Provided data -
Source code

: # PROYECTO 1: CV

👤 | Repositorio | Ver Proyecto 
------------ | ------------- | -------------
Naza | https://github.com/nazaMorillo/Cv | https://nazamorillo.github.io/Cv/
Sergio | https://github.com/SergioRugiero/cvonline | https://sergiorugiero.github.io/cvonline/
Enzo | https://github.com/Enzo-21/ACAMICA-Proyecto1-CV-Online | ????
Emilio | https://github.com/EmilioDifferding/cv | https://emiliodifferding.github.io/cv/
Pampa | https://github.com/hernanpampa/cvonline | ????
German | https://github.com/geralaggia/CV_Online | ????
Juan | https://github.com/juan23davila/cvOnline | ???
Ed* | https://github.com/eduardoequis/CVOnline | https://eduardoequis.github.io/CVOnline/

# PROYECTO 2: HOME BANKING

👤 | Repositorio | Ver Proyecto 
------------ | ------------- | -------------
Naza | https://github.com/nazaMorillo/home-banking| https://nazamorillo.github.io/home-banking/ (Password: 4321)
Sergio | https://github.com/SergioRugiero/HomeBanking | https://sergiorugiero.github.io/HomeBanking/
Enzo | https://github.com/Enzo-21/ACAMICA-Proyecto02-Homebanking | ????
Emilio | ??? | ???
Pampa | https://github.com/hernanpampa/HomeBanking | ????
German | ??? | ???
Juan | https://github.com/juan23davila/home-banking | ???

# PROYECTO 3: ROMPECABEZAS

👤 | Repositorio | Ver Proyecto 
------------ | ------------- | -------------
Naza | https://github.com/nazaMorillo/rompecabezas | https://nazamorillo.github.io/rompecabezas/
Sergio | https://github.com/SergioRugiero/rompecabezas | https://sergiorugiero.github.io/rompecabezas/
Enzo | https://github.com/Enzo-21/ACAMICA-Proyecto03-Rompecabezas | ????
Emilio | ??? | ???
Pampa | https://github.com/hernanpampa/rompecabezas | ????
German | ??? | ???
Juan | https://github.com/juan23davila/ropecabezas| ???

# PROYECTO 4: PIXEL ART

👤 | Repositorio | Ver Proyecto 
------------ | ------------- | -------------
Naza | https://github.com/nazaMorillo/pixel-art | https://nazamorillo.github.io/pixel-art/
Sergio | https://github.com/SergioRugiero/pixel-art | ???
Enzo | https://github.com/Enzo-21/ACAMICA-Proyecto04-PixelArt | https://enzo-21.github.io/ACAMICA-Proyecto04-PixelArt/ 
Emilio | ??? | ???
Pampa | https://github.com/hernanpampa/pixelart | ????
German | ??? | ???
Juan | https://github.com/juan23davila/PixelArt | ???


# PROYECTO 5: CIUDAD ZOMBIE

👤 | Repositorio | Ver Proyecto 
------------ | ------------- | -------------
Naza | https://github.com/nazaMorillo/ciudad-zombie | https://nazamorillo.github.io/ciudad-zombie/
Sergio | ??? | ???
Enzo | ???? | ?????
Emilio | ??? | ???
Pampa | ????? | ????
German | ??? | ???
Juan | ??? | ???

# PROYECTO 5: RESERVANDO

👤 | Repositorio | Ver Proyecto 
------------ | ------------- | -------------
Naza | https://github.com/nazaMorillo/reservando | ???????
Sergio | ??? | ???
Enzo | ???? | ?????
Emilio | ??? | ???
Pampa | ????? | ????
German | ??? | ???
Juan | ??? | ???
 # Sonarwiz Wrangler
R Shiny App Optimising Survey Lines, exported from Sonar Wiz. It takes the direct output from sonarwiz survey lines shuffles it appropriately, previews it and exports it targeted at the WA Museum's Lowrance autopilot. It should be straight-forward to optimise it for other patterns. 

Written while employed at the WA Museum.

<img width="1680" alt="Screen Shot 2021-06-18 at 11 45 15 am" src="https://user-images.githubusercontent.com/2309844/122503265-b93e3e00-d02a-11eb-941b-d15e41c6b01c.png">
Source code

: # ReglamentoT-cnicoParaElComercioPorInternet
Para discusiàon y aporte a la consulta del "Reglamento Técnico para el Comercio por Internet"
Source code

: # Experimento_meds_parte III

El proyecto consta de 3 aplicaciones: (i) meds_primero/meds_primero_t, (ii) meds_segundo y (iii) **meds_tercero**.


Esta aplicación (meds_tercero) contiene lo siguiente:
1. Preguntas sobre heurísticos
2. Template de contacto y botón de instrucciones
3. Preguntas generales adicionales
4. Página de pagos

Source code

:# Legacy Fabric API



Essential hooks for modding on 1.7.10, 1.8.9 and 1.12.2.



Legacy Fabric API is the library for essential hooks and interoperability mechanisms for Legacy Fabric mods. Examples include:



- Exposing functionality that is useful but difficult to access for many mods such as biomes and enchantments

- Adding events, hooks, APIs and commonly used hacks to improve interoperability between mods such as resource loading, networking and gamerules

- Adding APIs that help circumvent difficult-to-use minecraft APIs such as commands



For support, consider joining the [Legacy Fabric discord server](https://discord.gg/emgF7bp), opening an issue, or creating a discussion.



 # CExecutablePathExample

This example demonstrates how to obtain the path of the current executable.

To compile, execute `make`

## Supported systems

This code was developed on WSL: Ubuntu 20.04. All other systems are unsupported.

Exercise goal - The whole of the data is to be returned with every line intact.

Exercise solution -
Source code

: # PROYECTO 1: CV

👤 | Repositorio | Ver Proyecto 
------------ | ------------- | -------------
Naza | https://github.com/nazaMorillo/Cv | https://nazamorillo.github.io/Cv/
Sergio | https://github.com/SergioRugiero/cvonline | https://sergiorugiero.github.io/cvonline/
Enzo | https://github.com/Enzo-21/ACAMICA-Proyecto1-CV-Online | ????
Emilio | https://github.com/EmilioDifferding/cv | https://emiliodifferding.github.io/cv/
Pampa | https://github.com/hernanpampa/cvonline | ????
German | https://github.com/geralaggia/CV_Online | ????
Juan | https://github.com/juan23davila/cvOnline | ???
Ed* | https://github.com/eduardoequis/CVOnline | https://eduardoequis.github.io/CVOnline/

# PROYECTO 2: HOME BANKING

👤 | Repositorio | Ver Proyecto 
------------ | ------------- | -------------
Naza | https://github.com/nazaMorillo/home-banking| https://nazamorillo.github.io/home-banking/ (Password: 4321)
Sergio | https://github.com/SergioRugiero/HomeBanking | https://sergiorugiero.github.io/HomeBanking/
Enzo | https://github.com/Enzo-21/ACAMICA-Proyecto02-Homebanking | ????
Emilio | ??? | ???
Pampa | https://github.com/hernanpampa/HomeBanking | ????
German | ??? | ???
Juan | https://github.com/juan23davila/home-banking | ???

# PROYECTO 3: ROMPECABEZAS

👤 | Repositorio | Ver Proyecto 
------------ | ------------- | -------------
Naza | https://github.com/nazaMorillo/rompecabezas | https://nazamorillo.github.io/rompecabezas/
Sergio | https://github.com/SergioRugiero/rompecabezas | https://sergiorugiero.github.io/rompecabezas/
Enzo | https://github.com/Enzo-21/ACAMICA-Proyecto03-Rompecabezas | ????
Emilio | ??? | ???
Pampa | https://github.com/hernanpampa/rompecabezas | ????
German | ??? | ???
Juan | https://github.com/juan23davila/ropecabezas| ???

# PROYECTO 4: PIXEL ART

👤 | Repositorio | Ver Proyecto 
------------ | ------------- | -------------
Naza | https://github.com/nazaMorillo/pixel-art | https://nazamorillo.github.io/pixel-art/
Sergio | https://github.com/SergioRugiero/pixel-art | ???
Enzo | https://github.com/Enzo-21/ACAMICA-Proyecto04-PixelArt | https://enzo-21.github.io/ACAMICA-Proyecto04-PixelArt/ 
Emilio | ??? | ???
Pampa | https://github.com/hernanpampa/pixelart | ????
German | ??? | ???
Juan | https://github.com/juan23davila/PixelArt | ???


# PROYECTO 5: CIUDAD ZOMBIE

👤 | Repositorio | Ver Proyecto 
------------ | ------------- | -------------
Naza | https://github.com/nazaMorillo/ciudad-zombie | https://nazamorillo.github.io/ciudad-zombie/
Sergio | ??? | ???
Enzo | ???? | ?????
Emilio | ??? | ???
Pampa | ????? | ????
German | ??? | ???
Juan | ??? | ???

# PROYECTO 5: RESERVANDO

👤 | Repositorio | Ver Proyecto 
------------ | ------------- | -------------
Naza | https://github.com/nazaMorillo/reservando | ???????
Sergio | ??? | ???
Enzo | ???? | ?????
Emilio | ??? | ???
Pampa | ????? | ????
German | ??? | ???
Juan | ??? | ???
 # Sonarwiz Wrangler
R Shiny App Optimising Survey Lines, exported from Sonar Wiz. It takes the direct output from sonarwiz survey lines shuffles it appropriately, previews it and exports it targeted at the WA Museum's Lowrance autopilot. It should be straight-forward to optimise it for other patterns. 

Written while employed at the WA Museum.

<img width="1680" alt="Screen Shot 2021-06-18 at 11 45 15 am" src="https://user-images.githubusercontent.com/2309844/122503265-b93e3e00-d02a-11eb-941b-d15e41c6b01c.png">
Source code

: # ReglamentoT-cnicoParaElComercioPorInternet
Para discusiàon y aporte a la consulta del "Reglamento Técnico para el Comercio por Internet"
Source code

: # Experimento_meds_parte III

El proyecto consta de 3 aplicaciones: (i) meds_primero/meds_primero_t, (ii) meds_segundo y (iii) **meds_tercero**.


Esta aplicación (meds_tercero) contiene lo siguiente:
1. Preguntas sobre heurísticos
2. Template de contacto y botón de instrucciones
3. Preguntas generales adicionales
4. Página de pagos

Source code

:# Legacy Fabric API



Essential hooks for modding on 1.7.10, 1.8.9 and 1.12.2.



Legacy Fabric API is the library for essential hooks and interoperability mechanisms for Legacy Fabric mods. Examples include:



- Exposing functionality that is useful but difficult to access for many mods such as biomes and enchantments

- Adding events, hooks, APIs and commonly used hacks to improve interoperability between mods such as resource loading, networking and gamerules

- Adding APIs that help circumvent difficult-to-use minecraft APIs such as commands



For support, consider joining the [Legacy Fabric discord server](https://discord.gg/emgF7bp), opening an issue, or creating a discussion.



 # CExecutablePathExample

This example demonstrates how to obtain the path of the current executable.

To compile, execute `make`

## Supported systems

This code was developed on WSL: Ubuntu 20.04. All other systems are unsupported.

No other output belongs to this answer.